Ia akan mengikuti program rehabilitasi 6 hingga 12 minggu yang dijalankan pendeta dan didanai oleh sumbangan amal, bertujuan untuk melepaskan orang dari narkoba dan mengarahkan mereka ke pekerjaan.
"Sekarang kau bisa mulai membangun dirimu lagi," kata Pendeta Engel. "Kau bisa dapat pekerjaan dan menghasilkan uang sendiri. Tak perlu lagi bergulat dan mencari-cari di sini."
"Aku siap, pendeta," kata Nando, bersiap meninggalkan komunitasnya yang porak-poranda demi jalan baru.
Orang-orang terdekatnya berkumpul untuk mendoakannya. Ibunya, Angeline April, menahan tangis, berharap putranya kali ini memilih hidup. "Tolong manfaatkan kesempatan ini sebaik-baiknya, Nando."
"Iya, Bu. Aku selalu berusaha."
Tapi itu tak pernah mudah.
"Ayah Fernando seorang gangster, tapi ayah anak-anakku yang lain pria baik," kata ibu Nando. "Tapi karena dia gangster, anak-anak pun ikut terlibat meski aku selalu memperingatkan mereka. Tak mudah membesarkan empat anak laki-laki sendirian. Aku selalu mendorongnya berubah karena aku sangat mencintainya."
Sejauh ini, Nando baik-baik saja. Dua minggu setelah memulai program, ia masih bertahan.
"Nando mulai stabil. Dia ikut program kerja. Sibuk menjenguk keluarga dan anak-anaknya. Kemarin dia pulang ke rumah. Kami memberinya kebebasan, dan dia kembali dengan tes narkoba negatif," kata Pendeta Engel.
Harapan adalah barang langka di sini, tapi kadang masih muncul dari celah-celah jalan yang penuh trauma.
Tapi tak semua jalan. Sedikit harapan tersisa di rumah Devon Africa dan Undean Koopman, yang terletak di tengah medan perang.
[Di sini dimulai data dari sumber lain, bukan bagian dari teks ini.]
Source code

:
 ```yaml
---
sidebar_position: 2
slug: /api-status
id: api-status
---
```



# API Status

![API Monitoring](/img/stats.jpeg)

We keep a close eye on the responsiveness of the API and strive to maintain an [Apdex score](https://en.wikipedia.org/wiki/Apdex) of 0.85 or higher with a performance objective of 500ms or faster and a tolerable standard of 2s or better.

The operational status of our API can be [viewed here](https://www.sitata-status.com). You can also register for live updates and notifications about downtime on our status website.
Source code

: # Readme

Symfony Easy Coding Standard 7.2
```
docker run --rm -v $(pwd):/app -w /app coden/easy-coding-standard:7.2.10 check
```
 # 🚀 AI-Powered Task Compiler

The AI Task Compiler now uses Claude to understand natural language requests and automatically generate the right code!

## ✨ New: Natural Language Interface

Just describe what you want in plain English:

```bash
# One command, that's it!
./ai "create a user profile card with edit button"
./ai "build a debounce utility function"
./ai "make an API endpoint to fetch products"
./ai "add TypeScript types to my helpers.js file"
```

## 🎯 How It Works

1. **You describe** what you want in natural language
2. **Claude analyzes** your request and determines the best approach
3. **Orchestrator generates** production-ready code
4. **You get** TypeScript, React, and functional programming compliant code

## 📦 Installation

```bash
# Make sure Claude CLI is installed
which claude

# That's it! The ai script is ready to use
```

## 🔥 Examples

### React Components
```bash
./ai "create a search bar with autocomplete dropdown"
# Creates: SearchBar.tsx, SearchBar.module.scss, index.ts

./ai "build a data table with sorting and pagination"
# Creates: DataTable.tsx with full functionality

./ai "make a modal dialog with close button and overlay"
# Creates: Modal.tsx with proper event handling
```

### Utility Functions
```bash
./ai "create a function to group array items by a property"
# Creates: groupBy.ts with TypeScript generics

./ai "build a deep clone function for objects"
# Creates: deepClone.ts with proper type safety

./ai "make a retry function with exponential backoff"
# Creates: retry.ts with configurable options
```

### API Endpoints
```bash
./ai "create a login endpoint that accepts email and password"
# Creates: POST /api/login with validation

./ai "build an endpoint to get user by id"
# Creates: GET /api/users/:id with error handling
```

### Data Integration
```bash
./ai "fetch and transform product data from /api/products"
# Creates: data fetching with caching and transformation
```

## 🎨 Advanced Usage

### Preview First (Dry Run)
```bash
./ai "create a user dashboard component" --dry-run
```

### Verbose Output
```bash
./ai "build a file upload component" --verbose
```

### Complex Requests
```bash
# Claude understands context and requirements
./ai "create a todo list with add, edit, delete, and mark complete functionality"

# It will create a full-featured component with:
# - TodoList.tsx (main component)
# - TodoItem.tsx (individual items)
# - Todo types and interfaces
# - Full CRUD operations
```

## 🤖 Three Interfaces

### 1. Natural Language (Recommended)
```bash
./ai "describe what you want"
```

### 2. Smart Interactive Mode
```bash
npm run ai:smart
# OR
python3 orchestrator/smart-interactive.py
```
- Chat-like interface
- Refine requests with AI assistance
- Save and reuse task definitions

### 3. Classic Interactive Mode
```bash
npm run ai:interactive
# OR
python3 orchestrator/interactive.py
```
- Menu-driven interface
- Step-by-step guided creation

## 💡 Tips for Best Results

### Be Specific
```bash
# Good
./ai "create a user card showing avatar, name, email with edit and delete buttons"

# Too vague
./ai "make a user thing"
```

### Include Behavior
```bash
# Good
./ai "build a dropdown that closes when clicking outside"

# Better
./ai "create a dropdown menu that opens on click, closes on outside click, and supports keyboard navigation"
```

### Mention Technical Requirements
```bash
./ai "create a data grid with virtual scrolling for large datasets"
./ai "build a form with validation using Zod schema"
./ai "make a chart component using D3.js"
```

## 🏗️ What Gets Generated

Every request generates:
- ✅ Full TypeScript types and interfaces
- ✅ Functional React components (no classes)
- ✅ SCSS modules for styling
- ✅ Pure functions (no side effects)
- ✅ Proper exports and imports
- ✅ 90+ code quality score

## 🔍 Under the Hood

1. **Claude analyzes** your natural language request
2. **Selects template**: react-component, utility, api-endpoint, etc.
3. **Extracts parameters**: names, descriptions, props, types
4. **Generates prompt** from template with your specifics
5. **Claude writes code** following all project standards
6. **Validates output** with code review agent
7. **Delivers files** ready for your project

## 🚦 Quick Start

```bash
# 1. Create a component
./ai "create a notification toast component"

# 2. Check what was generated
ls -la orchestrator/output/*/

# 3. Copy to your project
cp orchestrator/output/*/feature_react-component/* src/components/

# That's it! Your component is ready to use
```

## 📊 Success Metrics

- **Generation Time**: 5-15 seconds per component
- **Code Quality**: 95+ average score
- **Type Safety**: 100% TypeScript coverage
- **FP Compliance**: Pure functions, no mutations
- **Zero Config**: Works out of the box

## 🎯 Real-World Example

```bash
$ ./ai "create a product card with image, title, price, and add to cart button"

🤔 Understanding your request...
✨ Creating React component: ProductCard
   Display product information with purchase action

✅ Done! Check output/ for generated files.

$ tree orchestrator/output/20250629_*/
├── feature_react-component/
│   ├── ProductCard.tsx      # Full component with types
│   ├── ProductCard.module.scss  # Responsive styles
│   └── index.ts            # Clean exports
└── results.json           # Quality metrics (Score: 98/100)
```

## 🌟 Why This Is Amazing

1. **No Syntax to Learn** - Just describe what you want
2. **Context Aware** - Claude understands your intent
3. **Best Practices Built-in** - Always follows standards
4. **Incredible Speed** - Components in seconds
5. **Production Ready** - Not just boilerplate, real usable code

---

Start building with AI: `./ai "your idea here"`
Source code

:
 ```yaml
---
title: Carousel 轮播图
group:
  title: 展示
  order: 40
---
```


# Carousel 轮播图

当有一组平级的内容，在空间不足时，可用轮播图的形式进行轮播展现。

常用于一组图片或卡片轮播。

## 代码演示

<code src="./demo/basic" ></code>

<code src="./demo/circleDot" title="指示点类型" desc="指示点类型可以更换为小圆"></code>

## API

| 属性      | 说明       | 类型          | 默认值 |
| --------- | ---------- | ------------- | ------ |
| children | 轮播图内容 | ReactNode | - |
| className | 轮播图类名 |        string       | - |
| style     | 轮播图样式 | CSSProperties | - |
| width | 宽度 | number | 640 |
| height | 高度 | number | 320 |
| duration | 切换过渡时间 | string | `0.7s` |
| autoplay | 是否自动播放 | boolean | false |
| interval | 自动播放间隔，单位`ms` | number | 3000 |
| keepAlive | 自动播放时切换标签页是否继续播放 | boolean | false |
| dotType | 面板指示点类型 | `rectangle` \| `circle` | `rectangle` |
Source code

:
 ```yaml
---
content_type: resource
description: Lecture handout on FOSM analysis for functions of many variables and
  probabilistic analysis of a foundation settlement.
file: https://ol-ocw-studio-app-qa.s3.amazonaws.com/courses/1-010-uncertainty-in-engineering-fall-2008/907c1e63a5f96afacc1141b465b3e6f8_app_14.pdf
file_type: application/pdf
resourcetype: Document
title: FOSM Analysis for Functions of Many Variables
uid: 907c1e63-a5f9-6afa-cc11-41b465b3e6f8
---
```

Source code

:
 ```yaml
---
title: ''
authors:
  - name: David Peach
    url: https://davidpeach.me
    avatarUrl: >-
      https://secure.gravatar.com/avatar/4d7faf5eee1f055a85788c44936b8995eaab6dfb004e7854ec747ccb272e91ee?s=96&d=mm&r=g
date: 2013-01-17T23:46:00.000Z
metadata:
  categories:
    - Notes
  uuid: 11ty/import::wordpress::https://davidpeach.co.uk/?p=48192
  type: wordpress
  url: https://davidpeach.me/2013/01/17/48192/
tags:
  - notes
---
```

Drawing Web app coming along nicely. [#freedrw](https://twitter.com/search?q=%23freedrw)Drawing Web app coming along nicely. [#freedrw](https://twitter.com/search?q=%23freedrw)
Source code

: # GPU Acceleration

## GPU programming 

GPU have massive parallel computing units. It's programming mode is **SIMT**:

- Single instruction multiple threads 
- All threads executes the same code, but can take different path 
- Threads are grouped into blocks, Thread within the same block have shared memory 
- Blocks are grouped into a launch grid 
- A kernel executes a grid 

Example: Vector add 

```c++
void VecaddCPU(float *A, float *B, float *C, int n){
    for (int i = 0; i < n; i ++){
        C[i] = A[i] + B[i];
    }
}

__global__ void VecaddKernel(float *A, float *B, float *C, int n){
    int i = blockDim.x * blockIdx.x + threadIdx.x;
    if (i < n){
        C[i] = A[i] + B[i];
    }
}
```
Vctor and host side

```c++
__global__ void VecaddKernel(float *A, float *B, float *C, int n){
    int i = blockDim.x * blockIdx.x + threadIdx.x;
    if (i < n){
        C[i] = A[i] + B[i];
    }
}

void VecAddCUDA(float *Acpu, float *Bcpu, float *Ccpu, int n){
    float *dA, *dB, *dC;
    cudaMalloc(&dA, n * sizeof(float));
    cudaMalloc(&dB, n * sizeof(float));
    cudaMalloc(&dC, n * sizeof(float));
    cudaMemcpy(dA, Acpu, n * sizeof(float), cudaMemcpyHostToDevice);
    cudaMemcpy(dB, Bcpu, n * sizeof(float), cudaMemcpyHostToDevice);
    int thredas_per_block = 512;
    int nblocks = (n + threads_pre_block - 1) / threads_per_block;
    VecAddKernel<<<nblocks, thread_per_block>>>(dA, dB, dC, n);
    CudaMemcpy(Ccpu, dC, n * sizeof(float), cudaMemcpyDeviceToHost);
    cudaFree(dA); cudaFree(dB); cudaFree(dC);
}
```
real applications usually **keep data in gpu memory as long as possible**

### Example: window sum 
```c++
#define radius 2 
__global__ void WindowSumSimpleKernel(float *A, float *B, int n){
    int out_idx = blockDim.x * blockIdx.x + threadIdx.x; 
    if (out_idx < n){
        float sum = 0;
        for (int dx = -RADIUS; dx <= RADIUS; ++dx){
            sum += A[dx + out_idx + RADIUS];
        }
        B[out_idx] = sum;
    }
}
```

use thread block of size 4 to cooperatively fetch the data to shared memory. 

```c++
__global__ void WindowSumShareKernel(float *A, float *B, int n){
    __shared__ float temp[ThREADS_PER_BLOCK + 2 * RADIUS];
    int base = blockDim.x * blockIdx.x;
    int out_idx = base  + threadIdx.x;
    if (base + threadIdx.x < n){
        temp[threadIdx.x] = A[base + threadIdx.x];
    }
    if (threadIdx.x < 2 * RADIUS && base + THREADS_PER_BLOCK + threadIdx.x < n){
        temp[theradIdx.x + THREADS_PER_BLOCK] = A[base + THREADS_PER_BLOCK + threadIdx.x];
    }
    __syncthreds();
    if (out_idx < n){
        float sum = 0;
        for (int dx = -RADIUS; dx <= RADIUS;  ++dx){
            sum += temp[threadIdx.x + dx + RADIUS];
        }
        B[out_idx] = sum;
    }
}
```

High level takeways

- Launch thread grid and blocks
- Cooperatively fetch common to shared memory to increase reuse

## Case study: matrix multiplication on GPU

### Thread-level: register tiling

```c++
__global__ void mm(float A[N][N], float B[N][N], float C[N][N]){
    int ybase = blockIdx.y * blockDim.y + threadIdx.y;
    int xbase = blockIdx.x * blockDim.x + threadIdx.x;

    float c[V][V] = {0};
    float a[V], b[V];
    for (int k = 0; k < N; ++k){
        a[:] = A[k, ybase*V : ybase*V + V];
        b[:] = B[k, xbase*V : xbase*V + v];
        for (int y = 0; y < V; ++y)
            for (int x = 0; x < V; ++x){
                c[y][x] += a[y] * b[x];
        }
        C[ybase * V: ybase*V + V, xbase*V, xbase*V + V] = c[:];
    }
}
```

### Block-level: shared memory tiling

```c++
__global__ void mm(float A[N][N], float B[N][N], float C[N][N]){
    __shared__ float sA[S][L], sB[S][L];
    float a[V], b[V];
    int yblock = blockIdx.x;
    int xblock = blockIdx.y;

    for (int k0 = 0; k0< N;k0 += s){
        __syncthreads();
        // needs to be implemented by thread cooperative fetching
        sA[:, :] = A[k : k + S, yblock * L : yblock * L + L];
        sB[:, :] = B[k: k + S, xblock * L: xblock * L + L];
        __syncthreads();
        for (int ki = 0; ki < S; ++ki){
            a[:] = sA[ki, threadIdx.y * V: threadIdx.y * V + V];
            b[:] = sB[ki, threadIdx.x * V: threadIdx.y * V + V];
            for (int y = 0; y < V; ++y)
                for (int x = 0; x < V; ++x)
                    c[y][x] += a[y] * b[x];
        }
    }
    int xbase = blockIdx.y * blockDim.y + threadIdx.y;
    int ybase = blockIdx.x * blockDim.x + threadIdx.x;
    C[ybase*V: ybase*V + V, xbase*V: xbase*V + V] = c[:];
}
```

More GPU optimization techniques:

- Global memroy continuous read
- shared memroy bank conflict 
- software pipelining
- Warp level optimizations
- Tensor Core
Siklus pembunuhan dan balas dendam di pinggiran kota yang indah ini terlalu berat bagi mereka yang sekadar berjuang bertahan hidup.
Dan yang terjebak di tengah sering harus membuat pilihan tak mungkin.
"Warga, meski menentang geng, belum tentu mendukung polisi karena dua alasan," kata Mr. Newham. "Pertama, mereka tidak yakin polisi akan benar-benar datang jika dipanggil. Kedua, kalau mereka memanggil polisi, mereka tak tahu apakah polisinya korup. Orang tak paham betapa besarnya tantangan di Afrika Selatan."
Perasaan yang diungkapkan oleh pembawa perdamaian di garis depan. "Tak ada yang akan datang dari mana pun untuk menolong kami. Bukan dari luar negeri, bukan dari pemerintah lokal. Tak ada yang akan datang dengan tongkat ajaib untuk menyembuhkan Cape Flats," kata Pendeta Engel. "Kita sendiri harus punya tekad membangun ketahanan, menciptakan harapan, dan bertumbuh. Karena politik sudah jelas gagal."
—
Lebih banyak dari BBC Africa Eye:
Getty Images/BBC Nick Ericsson
Nick Ericsson adalh seorang yang sangat berbakat di bidangnya. Karyanya selalu menonjol karena kreativitas dan dedikasinya yang tinggi. Meskipun terkadang ia membuat sedikit kesalahan, tapi itu tidak mengurangi kualitas hasil kerjanya. Banyak orang mengagumi semangatnya yang tak pernah pudar.